BEGIN

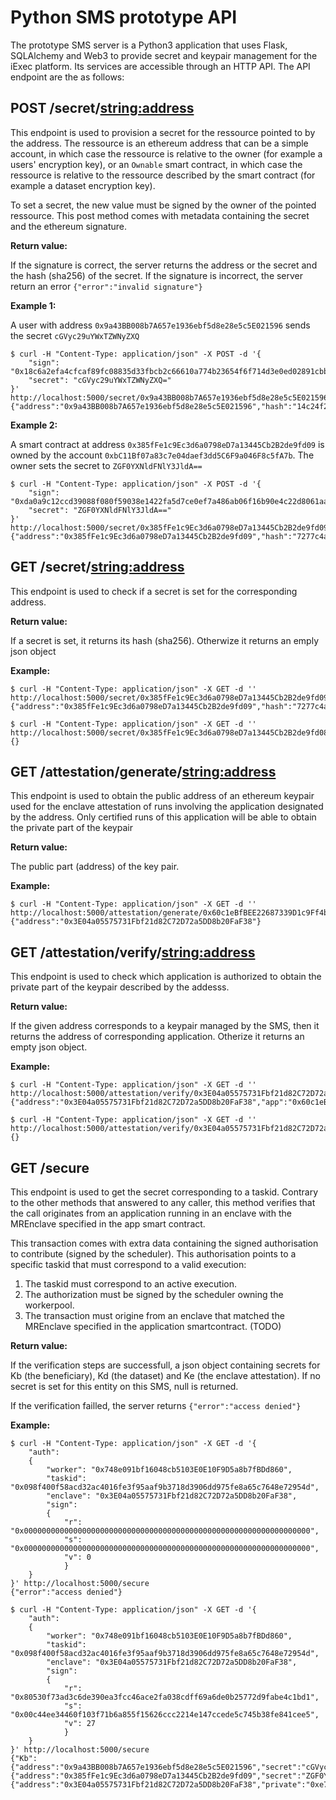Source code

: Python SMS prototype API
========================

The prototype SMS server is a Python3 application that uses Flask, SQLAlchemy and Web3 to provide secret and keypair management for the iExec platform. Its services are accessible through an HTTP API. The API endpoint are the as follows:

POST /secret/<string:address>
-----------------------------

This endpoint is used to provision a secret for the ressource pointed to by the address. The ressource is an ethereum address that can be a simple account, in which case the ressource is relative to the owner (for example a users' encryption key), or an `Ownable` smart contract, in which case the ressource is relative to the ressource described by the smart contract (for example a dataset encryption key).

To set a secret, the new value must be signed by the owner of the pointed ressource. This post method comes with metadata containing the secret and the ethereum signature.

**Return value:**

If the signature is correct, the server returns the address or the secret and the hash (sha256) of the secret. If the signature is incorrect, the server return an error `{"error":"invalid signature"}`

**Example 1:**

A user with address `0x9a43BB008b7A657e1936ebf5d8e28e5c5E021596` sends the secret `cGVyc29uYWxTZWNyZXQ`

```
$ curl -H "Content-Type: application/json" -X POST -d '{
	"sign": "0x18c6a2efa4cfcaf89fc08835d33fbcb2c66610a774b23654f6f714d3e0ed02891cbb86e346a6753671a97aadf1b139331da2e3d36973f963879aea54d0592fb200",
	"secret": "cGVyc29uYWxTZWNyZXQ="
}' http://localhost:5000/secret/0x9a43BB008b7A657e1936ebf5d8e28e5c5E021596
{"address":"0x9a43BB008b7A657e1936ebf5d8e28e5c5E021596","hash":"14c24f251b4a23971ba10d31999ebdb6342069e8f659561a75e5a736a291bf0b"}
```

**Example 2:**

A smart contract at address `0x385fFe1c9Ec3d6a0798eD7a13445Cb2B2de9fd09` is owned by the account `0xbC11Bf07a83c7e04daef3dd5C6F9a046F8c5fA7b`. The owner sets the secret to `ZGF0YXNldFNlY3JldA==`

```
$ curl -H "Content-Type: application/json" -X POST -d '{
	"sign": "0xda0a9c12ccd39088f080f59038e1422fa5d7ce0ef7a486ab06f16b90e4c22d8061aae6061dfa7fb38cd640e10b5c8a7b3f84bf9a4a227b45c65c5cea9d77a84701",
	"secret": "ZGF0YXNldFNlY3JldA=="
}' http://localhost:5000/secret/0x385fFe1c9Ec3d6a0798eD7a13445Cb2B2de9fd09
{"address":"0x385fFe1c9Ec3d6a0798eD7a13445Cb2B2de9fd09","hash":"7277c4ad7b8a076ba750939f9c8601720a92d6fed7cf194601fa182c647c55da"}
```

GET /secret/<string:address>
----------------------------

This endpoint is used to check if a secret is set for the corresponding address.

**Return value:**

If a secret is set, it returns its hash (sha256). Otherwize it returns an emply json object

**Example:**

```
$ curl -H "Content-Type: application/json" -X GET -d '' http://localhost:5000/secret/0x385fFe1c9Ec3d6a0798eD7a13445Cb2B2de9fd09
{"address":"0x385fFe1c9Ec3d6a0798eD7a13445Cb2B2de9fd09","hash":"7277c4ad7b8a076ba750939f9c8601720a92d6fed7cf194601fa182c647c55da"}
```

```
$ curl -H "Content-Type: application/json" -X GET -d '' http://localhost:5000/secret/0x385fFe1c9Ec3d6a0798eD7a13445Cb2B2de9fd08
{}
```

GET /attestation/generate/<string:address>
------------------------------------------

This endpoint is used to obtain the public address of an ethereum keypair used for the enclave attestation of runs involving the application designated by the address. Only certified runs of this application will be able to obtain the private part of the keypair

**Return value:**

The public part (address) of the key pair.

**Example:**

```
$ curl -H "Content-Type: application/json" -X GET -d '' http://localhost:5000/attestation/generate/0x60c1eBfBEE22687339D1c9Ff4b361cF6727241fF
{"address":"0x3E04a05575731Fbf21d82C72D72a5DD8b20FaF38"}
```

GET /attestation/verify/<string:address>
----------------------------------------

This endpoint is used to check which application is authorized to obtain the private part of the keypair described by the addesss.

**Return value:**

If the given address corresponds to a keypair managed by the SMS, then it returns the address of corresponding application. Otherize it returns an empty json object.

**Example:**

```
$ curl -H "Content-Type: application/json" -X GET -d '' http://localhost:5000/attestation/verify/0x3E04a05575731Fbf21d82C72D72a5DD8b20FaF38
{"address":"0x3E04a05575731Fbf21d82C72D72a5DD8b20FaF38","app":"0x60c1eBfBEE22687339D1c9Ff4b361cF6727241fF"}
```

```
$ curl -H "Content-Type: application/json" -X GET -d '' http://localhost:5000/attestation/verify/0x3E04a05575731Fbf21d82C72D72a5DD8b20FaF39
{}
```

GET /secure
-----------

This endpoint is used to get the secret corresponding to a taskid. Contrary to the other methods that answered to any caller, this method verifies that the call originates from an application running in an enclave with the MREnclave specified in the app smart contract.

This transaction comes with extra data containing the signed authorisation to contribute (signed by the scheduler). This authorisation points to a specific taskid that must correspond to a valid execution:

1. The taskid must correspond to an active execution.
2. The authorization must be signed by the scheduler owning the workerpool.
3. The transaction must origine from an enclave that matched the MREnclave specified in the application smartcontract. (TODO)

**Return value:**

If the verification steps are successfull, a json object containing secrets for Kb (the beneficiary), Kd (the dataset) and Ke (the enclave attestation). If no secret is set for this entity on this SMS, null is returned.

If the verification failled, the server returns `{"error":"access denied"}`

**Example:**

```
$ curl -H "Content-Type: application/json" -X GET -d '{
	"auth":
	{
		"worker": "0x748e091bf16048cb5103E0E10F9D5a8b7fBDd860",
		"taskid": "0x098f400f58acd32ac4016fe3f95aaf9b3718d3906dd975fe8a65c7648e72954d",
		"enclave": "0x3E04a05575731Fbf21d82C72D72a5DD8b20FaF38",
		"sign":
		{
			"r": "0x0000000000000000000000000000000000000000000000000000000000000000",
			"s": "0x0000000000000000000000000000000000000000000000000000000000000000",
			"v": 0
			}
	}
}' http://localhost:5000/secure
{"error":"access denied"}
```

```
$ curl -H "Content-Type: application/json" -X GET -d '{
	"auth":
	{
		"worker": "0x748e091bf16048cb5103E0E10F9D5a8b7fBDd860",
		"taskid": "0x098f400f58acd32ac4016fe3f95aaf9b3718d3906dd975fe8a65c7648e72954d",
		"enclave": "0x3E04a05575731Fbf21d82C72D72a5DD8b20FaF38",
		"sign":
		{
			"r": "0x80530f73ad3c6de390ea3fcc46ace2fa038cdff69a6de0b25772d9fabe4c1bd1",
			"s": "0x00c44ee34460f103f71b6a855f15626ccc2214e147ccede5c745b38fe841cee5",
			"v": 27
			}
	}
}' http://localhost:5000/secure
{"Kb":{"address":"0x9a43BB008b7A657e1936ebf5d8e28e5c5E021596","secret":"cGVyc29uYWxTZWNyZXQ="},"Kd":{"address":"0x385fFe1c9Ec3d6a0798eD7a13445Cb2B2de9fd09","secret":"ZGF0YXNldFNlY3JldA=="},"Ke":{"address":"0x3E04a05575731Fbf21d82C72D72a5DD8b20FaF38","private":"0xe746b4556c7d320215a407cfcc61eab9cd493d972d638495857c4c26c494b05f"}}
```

END

> _Task to carry out_: The entries above are to be copied exactly, with every picture left out.

> _Answer below_:
Source code

: Python SMS prototype API
========================

The prototype SMS server is a Python3 application that uses Flask, SQLAlchemy and Web3 to provide secret and keypair management for the iExec platform. Its services are accessible through an HTTP API. The API endpoint are the as follows:

POST /secret/<string:address>
-----------------------------

This endpoint is used to provision a secret for the ressource pointed to by the address. The ressource is an ethereum address that can be a simple account, in which case the ressource is relative to the owner (for example a users' encryption key), or an `Ownable` smart contract, in which case the ressource is relative to the ressource described by the smart contract (for example a dataset encryption key).

To set a secret, the new value must be signed by the owner of the pointed ressource. This post method comes with metadata containing the secret and the ethereum signature.

**Return value:**

If the signature is correct, the server returns the address or the secret and the hash (sha256) of the secret. If the signature is incorrect, the server return an error `{"error":"invalid signature"}`

**Example 1:**

A user with address `0x9a43BB008b7A657e1936ebf5d8e28e5c5E021596` sends the secret `cGVyc29uYWxTZWNyZXQ`

```
$ curl -H "Content-Type: application/json" -X POST -d '{
	"sign": "0x18c6a2efa4cfcaf89fc08835d33fbcb2c66610a774b23654f6f714d3e0ed02891cbb86e346a6753671a97aadf1b139331da2e3d36973f963879aea54d0592fb200",
	"secret": "cGVyc29uYWxTZWNyZXQ="
}' http://localhost:5000/secret/0x9a43BB008b7A657e1936ebf5d8e28e5c5E021596
{"address":"0x9a43BB008b7A657e1936ebf5d8e28e5c5E021596","hash":"14c24f251b4a23971ba10d31999ebdb6342069e8f659561a75e5a736a291bf0b"}
```

**Example 2:**

A smart contract at address `0x385fFe1c9Ec3d6a0798eD7a13445Cb2B2de9fd09` is owned by the account `0xbC11Bf07a83c7e04daef3dd5C6F9a046F8c5fA7b`. The owner sets the secret to `ZGF0YXNldFNlY3JldA==`

```
$ curl -H "Content-Type: application/json" -X POST -d '{
	"sign": "0xda0a9c12ccd39088f080f59038e1422fa5d7ce0ef7a486ab06f16b90e4c22d8061aae6061dfa7fb38cd640e10b5c8a7b3f84bf9a4a227b45c65c5cea9d77a84701",
	"secret": "ZGF0YXNldFNlY3JldA=="
}' http://localhost:5000/secret/0x385fFe1c9Ec3d6a0798eD7a13445Cb2B2de9fd09
{"address":"0x385fFe1c9Ec3d6a0798eD7a13445Cb2B2de9fd09","hash":"7277c4ad7b8a076ba750939f9c8601720a92d6fed7cf194601fa182c647c55da"}
```

GET /secret/<string:address>
----------------------------

This endpoint is used to check if a secret is set for the corresponding address.

**Return value:**

If a secret is set, it returns its hash (sha256). Otherwize it returns an emply json object

**Example:**

```
$ curl -H "Content-Type: application/json" -X GET -d '' http://localhost:5000/secret/0x385fFe1c9Ec3d6a0798eD7a13445Cb2B2de9fd09
{"address":"0x385fFe1c9Ec3d6a0798eD7a13445Cb2B2de9fd09","hash":"7277c4ad7b8a076ba750939f9c8601720a92d6fed7cf194601fa182c647c55da"}
```

```
$ curl -H "Content-Type: application/json" -X GET -d '' http://localhost:5000/secret/0x385fFe1c9Ec3d6a0798eD7a13445Cb2B2de9fd08
{}
```

GET /attestation/generate/<string:address>
------------------------------------------

This endpoint is used to obtain the public address of an ethereum keypair used for the enclave attestation of runs involving the application designated by the address. Only certified runs of this application will be able to obtain the private part of the keypair

**Return value:**

The public part (address) of the key pair.

**Example:**

```
$ curl -H "Content-Type: application/json" -X GET -d '' http://localhost:5000/attestation/generate/0x60c1eBfBEE22687339D1c9Ff4b361cF6727241fF
{"address":"0x3E04a05575731Fbf21d82C72D72a5DD8b20FaF38"}
```

GET /attestation/verify/<string:address>
----------------------------------------

This endpoint is used to check which application is authorized to obtain the private part of the keypair described by the addesss.

**Return value:**

If the given address corresponds to a keypair managed by the SMS, then it returns the address of corresponding application. Otherize it returns an empty json object.

**Example:**

```
$ curl -H "Content-Type: application/json" -X GET -d '' http://localhost:5000/attestation/verify/0x3E04a05575731Fbf21d82C72D72a5DD8b20FaF38
{"address":"0x3E04a05575731Fbf21d82C72D72a5DD8b20FaF38","app":"0x60c1eBfBEE22687339D1c9Ff4b361cF6727241fF"}
```

```
$ curl -H "Content-Type: application/json" -X GET -d '' http://localhost:5000/attestation/verify/0x3E04a05575731Fbf21d82C72D72a5DD8b20FaF39
{}
```

GET /secure
-----------

This endpoint is used to get the secret corresponding to a taskid. Contrary to the other methods that answered to any caller, this method verifies that the call originates from an application running in an enclave with the MREnclave specified in the app smart contract.

This transaction comes with extra data containing the signed authorisation to contribute (signed by the scheduler). This authorisation points to a specific taskid that must correspond to a valid execution:

1. The taskid must correspond to an active execution.
2. The authorization must be signed by the scheduler owning the workerpool.
3. The transaction must origine from an enclave that matched the MREnclave specified in the application smartcontract. (TODO)

**Return value:**

If the verification steps are successfull, a json object containing secrets for Kb (the beneficiary), Kd (the dataset) and Ke (the enclave attestation). If no secret is set for this entity on this SMS, null is returned.

If the verification failled, the server returns `{"error":"access denied"}`

**Example:**

```
$ curl -H "Content-Type: application/json" -X GET -d '{
	"auth":
	{
		"worker": "0x748e091bf16048cb5103E0E10F9D5a8b7fBDd860",
		"taskid": "0x098f400f58acd32ac4016fe3f95aaf9b3718d3906dd975fe8a65c7648e72954d",
		"enclave": "0x3E04a05575731Fbf21d82C72D72a5DD8b20FaF38",
		"sign":
		{
			"r": "0x0000000000000000000000000000000000000000000000000000000000000000",
			"s": "0x0000000000000000000000000000000000000000000000000000000000000000",
			"v": 0
			}
	}
}' http://localhost:5000/secure
{"error":"access denied"}
```

```
$ curl -H "Content-Type: application/json" -X GET -d '{
	"auth":
	{
		"worker": "0x748e091bf16048cb5103E0E10F9D5a8b7fBDd860",
		"taskid": "0x098f400f58acd32ac4016fe3f95aaf9b3718d3906dd975fe8a65c7648e72954d",
		"enclave": "0x3E04a05575731Fbf21d82C72D72a5DD8b20FaF38",
		"sign":
		{
			"r": "0x80530f73ad3c6de390ea3fcc46ace2fa038cdff69a6de0b25772d9fabe4c1bd1",
			"s": "0x00c44ee34460f103f71b6a855f15626ccc2214e147ccede5c745b38fe841cee5",
			"v": 27
			}
	}
}' http://localhost:5000/secure
{"Kb":{"address":"0x9a43BB008b7A657e1936ebf5d8e28e5c5E021596","secret":"cGVyc29uYWxTZWNyZXQ="},"Kd":{"address":"0x385fFe1c9Ec3d6a0798eD7a13445Cb2B2de9fd09","secret":"ZGF0YXNldFNlY3JldA=="},"Ke":{"address":"0x3E04a05575731Fbf21d82C72D72a5DD8b20FaF38","private":"0xe746b4556c7d320215a407cfcc61eab9cd493d972d638495857c4c26c494b05f"}}
```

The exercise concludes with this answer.